Il riso è pronto per contrarre matrimonio e sifilide con tutti gli ingredienti delle polpette. In una ciotola verso: carne macinata di bovino, riso, un ovetto, un po’ di pangrattato (non avevo il pane in cassetta e non ho il latte, quindi non sono ammesse proteste), un po’ di parmigiano grattugiato, rosmarino e salvia secchi prontamente sbriciolati dalle mie manine, sale, una macinata di pepe. Basta, via con le palle!
Fatte le palle, si tirano con gesto da cestista dell’NBA nella pentola che fa glu glu glu per i bollori della brodaglia. Brodaglia che deve coprire per intero tutte le palle in modo che la cottura sia uniforme. Le palle si lasciano in ammollo nella brodaglia per 12-13 minuti, dipende dal tempo di cottura del riso. Sì, qui comanda il riso, non la carne, che tanto resterà ugualmente morbida anche se resta in ammollo 2 minuti in più perché, non essendo rosolate aka sigillate all’esterno, il vapore penetra all’interno mantenendola soffice.

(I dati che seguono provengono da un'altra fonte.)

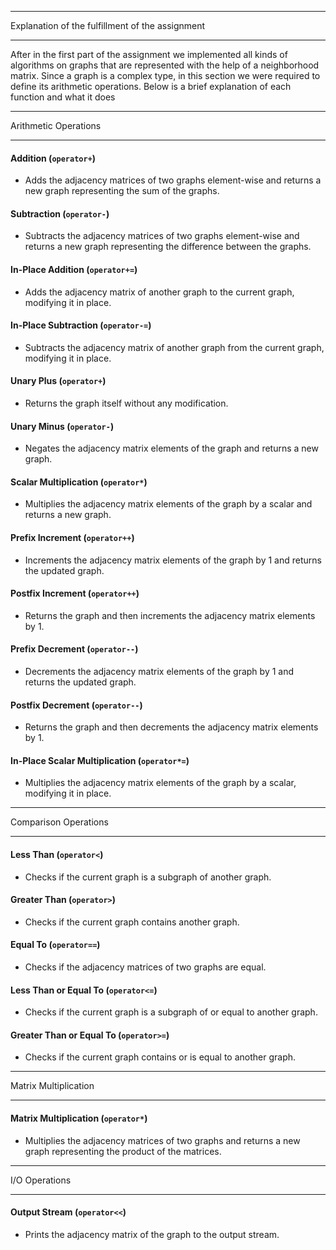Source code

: **************************************************
Explanation of the fulfillment of the assignment
**************************************************

After in the first part of the assignment we implemented all kinds of algorithms on graphs that are represented with the help of a neighborhood matrix.
Since a graph is a complex type, in this section we were required to define its arithmetic operations. Below is a brief explanation of each function and what it does

**********************
Arithmetic Operations
**********************

#### Addition (`operator+`)
- Adds the adjacency matrices of two graphs element-wise and returns a new graph representing the sum of the graphs.
  
#### Subtraction (`operator-`)
- Subtracts the adjacency matrices of two graphs element-wise and returns a new graph representing the difference between the graphs.

#### In-Place Addition (`operator+=`)
- Adds the adjacency matrix of another graph to the current graph, modifying it in place.

#### In-Place Subtraction (`operator-=`)
- Subtracts the adjacency matrix of another graph from the current graph, modifying it in place.

#### Unary Plus (`operator+`)
- Returns the graph itself without any modification.

#### Unary Minus (`operator-`)
- Negates the adjacency matrix elements of the graph and returns a new graph.

#### Scalar Multiplication (`operator*`)
- Multiplies the adjacency matrix elements of the graph by a scalar and returns a new graph.

#### Prefix Increment (`operator++`)
- Increments the adjacency matrix elements of the graph by 1 and returns the updated graph.

#### Postfix Increment (`operator++`)
- Returns the graph and then increments the adjacency matrix elements by 1.

#### Prefix Decrement (`operator--`)
- Decrements the adjacency matrix elements of the graph by 1 and returns the updated graph.

#### Postfix Decrement (`operator--`)
- Returns the graph and then decrements the adjacency matrix elements by 1.

#### In-Place Scalar Multiplication (`operator*=`)
- Multiplies the adjacency matrix elements of the graph by a scalar, modifying it in place.

**********************
Comparison Operations
**********************

#### Less Than (`operator<`)
- Checks if the current graph is a subgraph of another graph.

#### Greater Than (`operator>`)
- Checks if the current graph contains another graph.

#### Equal To (`operator==`)
- Checks if the adjacency matrices of two graphs are equal.

#### Less Than or Equal To (`operator<=`)
- Checks if the current graph is a subgraph of or equal to another graph.

#### Greater Than or Equal To (`operator>=`)
- Checks if the current graph contains or is equal to another graph.

**********************
Matrix Multiplication
**********************

#### Matrix Multiplication (`operator*`)
- Multiplies the adjacency matrices of two graphs and returns a new graph representing the product of the matrices.

**********************
I/O Operations
**********************

#### Output Stream (`operator<<`)
- Prints the adjacency matrix of the graph to the output stream.

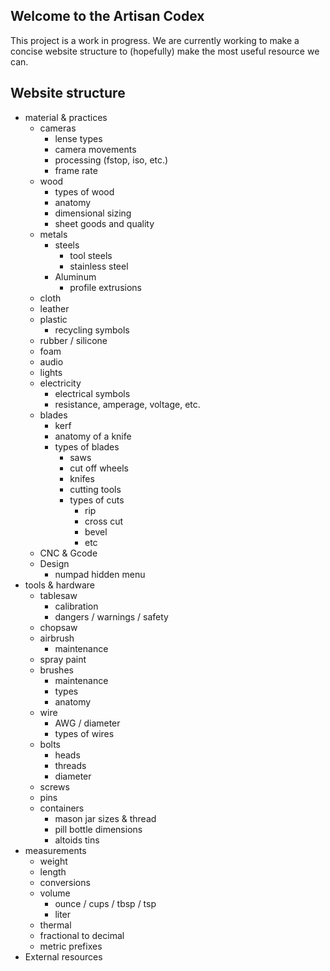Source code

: ## Welcome to the Artisan Codex

This project is a work in progress. We are currently working to make a concise website structure to (hopefully) make the most useful resource we can.

## Website structure

- material & practices
	- cameras
		- lense types
		- camera movements
		- processing (fstop, iso, etc.)
		- frame rate
	- wood
		- types of wood
		- anatomy
		- dimensional sizing
		- sheet goods and quality
	- metals
		- steels
			- tool steels
			- stainless steel
		- Aluminum
			- profile extrusions
	- cloth
	- leather
	- plastic
		- recycling symbols
	- rubber / silicone
	- foam
	- audio
	- lights
	- electricity
		- electrical symbols
		- resistance, amperage, voltage, etc.
	- blades
		- kerf
		- anatomy of a knife
		- types of blades
			- saws
			- cut off wheels
			- knifes
			- cutting tools
			- types of cuts
				- rip
				- cross cut
				- bevel
				- etc
	- CNC & Gcode
	- Design
		- numpad hidden menu
- tools & hardware
	- tablesaw
		- calibration
		- dangers / warnings / safety
	- chopsaw
	- airbrush
		- maintenance
	- spray paint
	- brushes
		- maintenance
		- types
		- anatomy
	- wire
		- AWG / diameter
		- types of wires
	- bolts
		- heads
		- threads
		- diameter
	- screws
	- pins
	- containers
		- mason jar sizes & thread
		- pill bottle dimensions
		- altoids tins
- measurements
	- weight
	- length
    - conversions
	- volume
		- ounce / cups / tbsp / tsp
		- liter
	- thermal
	- fractional to decimal
	- metric prefixes
- External resources
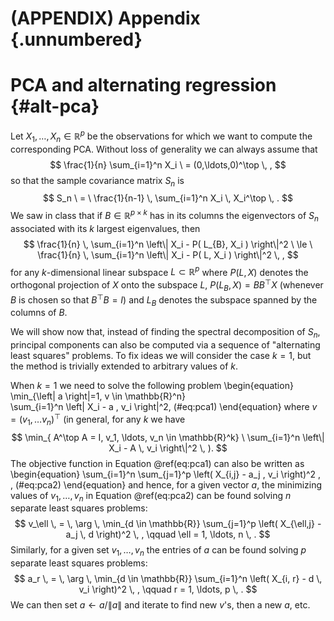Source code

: # (APPENDIX) Appendix {.unnumbered}

# PCA and alternating regression {#alt-pca}

Let $X_1, \ldots, X_n \in \mathbb{R}^p$ be the observations for which we
want to compute the corresponding PCA. Without loss of generality we can
always assume that 
$$
\frac{1}{n} \sum_{i=1}^n X_i \ = (0,\ldots,0)^\top \, ,
$$ 
so that the sample covariance matrix $S_n$ is 
$$
S_n \ = \ \frac{1}{n-1} \, \sum_{i=1}^n X_i \, X_i^\top \, .
$$ 
We saw in class that if $B \in \mathbb{R}^{p \times k}$ has in its
columns the eigenvectors of $S_n$ associated with its $k$ largest
eigenvalues, then 
$$
\frac{1}{n} \, \sum_{i=1}^n \left\| X_i - P( L_{B}, X_i
) \right\|^2 \ \le \ 
\frac{1}{n} \, \sum_{i=1}^n \left\| X_i - P( L, X_i
) \right\|^2 \, ,
$$ 
for any $k$-dimensional linear subspace $L \subset \mathbb{R}^p$
where $P( L, X)$ denotes the orthogonal projection of $X$ onto the
subspace $L$, $P( L_{B}, X) = {B} {B}^\top X$ (whenever ${B}$ is chosen
so that ${B}^\top {B} = I$) and $L_{B}$ denotes the subspace spanned by
the columns of $B$.

We will show now that, instead of finding the spectral decomposition of
$S_n$, principal components can also be computed via a sequence of
"alternating least squares" problems. To fix ideas we will consider the
case $k=1$, but the method is trivially extended to arbitrary values of
$k$.

When $k=1$ we need to solve the following problem
\begin{equation}
\min_{\left\| a \right\|=1, v \in \mathbb{R}^n} \
 \sum_{i=1}^n \left\| X_i - a \, v_i \right\|^2, 
 (\#eq:pca1)
\end{equation}
where $v = (v_1, \ldots v_n)^\top$ (in general, for any $k$ we have 
$$
\min_{ A^\top A = I, v_1, \ldots, v_n \in \mathbb{R}^k} \
 \sum_{i=1}^n \left\| X_i - A \, v_i \right\|^2 \, ).
$$ 
The objective function in Equation \@ref(eq:pca1) can also be written
as
\begin{equation}
 \sum_{i=1}^n \sum_{j=1}^p \left( X_{i,j} - a_j \, v_i \right)^2 \, , (\#eq:pca2)
\end{equation}
and hence, for a given vector $a$, the minimizing values of
$v_1, \ldots, v_n$ in Equation \@ref(eq:pca2) can be found solving $n$
separate least squares problems: 
$$
v_\ell \, = \, \arg \,  \min_{d \in \mathbb{R}}
\sum_{j=1}^p \left( X_{\ell,j} - a_j \, d \right)^2 \, , \qquad
\ell = 1, \ldots, n \, .
$$ 
Similarly, for a given set $v_1, \ldots, v_n$ the entries of $a$ can
be found solving $p$ separate least squares problems: $$
a_r \, = \, \arg \,  \min_{d \in \mathbb{R}}
\sum_{i=1}^n \left( X_{i, r} - d \, v_i \right)^2 \, , \qquad
r = 1, \ldots, p \, .
$$ We can then set $a \leftarrow a / \| a \|$ and iterate to find new
$v$'s, then a new $a$, etc.
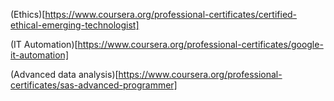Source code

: (Ethics)[https://www.coursera.org/professional-certificates/certified-ethical-emerging-technologist]

(IT Automation)[https://www.coursera.org/professional-certificates/google-it-automation]

(Advanced data analysis)[https://www.coursera.org/professional-certificates/sas-advanced-programmer]
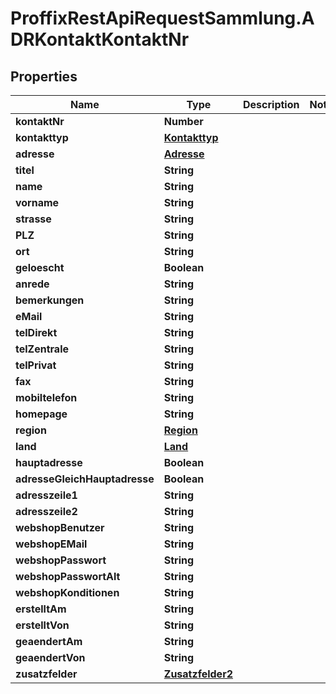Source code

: # ProffixRestApiRequestSammlung.ADRKontaktKontaktNr

## Properties
Name | Type | Description | Notes
------------ | ------------- | ------------- | -------------
**kontaktNr** | **Number** |  | 
**kontakttyp** | [**Kontakttyp**](Kontakttyp.md) |  | 
**adresse** | [**Adresse**](Adresse.md) |  | 
**titel** | **String** |  | 
**name** | **String** |  | 
**vorname** | **String** |  | 
**strasse** | **String** |  | 
**PLZ** | **String** |  | 
**ort** | **String** |  | 
**geloescht** | **Boolean** |  | 
**anrede** | **String** |  | 
**bemerkungen** | **String** |  | 
**eMail** | **String** |  | 
**telDirekt** | **String** |  | 
**telZentrale** | **String** |  | 
**telPrivat** | **String** |  | 
**fax** | **String** |  | 
**mobiltelefon** | **String** |  | 
**homepage** | **String** |  | 
**region** | [**Region**](Region.md) |  | 
**land** | [**Land**](Land.md) |  | 
**hauptadresse** | **Boolean** |  | 
**adresseGleichHauptadresse** | **Boolean** |  | 
**adresszeile1** | **String** |  | 
**adresszeile2** | **String** |  | 
**webshopBenutzer** | **String** |  | 
**webshopEMail** | **String** |  | 
**webshopPasswort** | **String** |  | 
**webshopPasswortAlt** | **String** |  | 
**webshopKonditionen** | **String** |  | 
**erstelltAm** | **String** |  | 
**erstelltVon** | **String** |  | 
**geaendertAm** | **String** |  | 
**geaendertVon** | **String** |  | 
**zusatzfelder** | [**Zusatzfelder2**](Zusatzfelder2.md) |  |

Trascorso il tempo richiesto, devo solo aggiustare di sale il brodo e ingollarmele senza alcuna pietà.
– Il Disconsiglio: ci vuole dell’autunno, ci vuole dell’inverno, come uno di quei vinazzi che t’impastano la bocca ma che ti riscaldano con l’essenza della terra che li ha generati. Roba simpaticamente primordiale, un Bukka White, una raccolta qualsiasi va benissimo (anche se Blues Essentials è un ottimo compendio)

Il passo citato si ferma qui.